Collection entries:
BEGIN
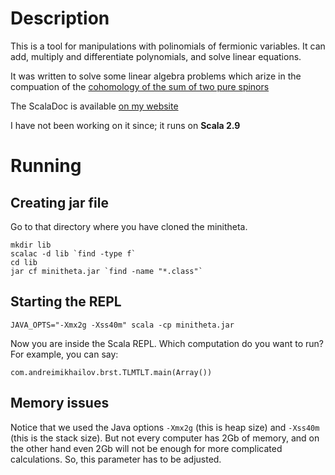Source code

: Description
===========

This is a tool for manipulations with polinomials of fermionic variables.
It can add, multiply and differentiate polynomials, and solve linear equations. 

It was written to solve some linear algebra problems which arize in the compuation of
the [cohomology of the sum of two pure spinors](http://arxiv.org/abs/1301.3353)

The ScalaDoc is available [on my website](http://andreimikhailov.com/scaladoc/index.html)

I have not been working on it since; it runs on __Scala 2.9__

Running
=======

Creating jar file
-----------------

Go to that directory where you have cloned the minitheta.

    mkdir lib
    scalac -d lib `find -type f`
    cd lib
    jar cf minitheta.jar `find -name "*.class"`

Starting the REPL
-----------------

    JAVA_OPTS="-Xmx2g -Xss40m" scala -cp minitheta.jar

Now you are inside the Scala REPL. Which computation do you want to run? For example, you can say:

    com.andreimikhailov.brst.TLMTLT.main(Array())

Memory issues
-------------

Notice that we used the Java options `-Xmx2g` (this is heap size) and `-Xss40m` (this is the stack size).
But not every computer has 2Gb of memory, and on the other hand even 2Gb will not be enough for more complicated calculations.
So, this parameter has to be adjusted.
END
BEGIN
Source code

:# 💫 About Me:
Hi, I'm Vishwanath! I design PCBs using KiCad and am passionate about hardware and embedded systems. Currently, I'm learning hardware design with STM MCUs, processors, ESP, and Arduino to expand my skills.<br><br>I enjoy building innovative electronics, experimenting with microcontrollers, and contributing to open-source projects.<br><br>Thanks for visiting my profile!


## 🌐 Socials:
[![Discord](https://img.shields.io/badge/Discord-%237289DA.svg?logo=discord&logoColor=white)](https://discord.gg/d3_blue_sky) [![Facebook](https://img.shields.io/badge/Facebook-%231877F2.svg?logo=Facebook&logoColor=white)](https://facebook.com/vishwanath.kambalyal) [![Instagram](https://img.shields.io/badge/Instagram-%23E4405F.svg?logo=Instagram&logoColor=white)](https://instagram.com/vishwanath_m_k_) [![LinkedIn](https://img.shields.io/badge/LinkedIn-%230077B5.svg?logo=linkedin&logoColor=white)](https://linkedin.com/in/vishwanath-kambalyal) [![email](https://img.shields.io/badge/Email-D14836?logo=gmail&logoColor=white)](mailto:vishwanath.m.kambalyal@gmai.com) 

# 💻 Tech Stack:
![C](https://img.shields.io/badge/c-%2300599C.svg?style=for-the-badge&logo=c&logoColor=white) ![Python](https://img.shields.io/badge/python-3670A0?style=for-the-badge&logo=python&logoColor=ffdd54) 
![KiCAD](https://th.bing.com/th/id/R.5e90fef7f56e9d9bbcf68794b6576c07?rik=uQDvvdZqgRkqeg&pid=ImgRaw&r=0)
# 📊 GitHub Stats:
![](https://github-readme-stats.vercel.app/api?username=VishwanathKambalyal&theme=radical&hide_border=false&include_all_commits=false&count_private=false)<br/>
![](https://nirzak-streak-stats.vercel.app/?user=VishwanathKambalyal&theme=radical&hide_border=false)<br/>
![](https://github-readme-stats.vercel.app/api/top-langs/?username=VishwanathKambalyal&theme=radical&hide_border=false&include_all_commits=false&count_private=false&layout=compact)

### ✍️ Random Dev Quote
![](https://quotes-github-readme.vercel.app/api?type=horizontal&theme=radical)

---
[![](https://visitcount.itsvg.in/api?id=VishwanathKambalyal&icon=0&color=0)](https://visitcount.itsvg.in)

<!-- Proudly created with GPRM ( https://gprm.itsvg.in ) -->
END
- _Aim of the task_
Search the data above for the string "have" and copy each line that has it.

- _Expected answer_
I have not been working on it since; it runs on __Scala 2.9__
Go to that directory where you have cloned the minitheta.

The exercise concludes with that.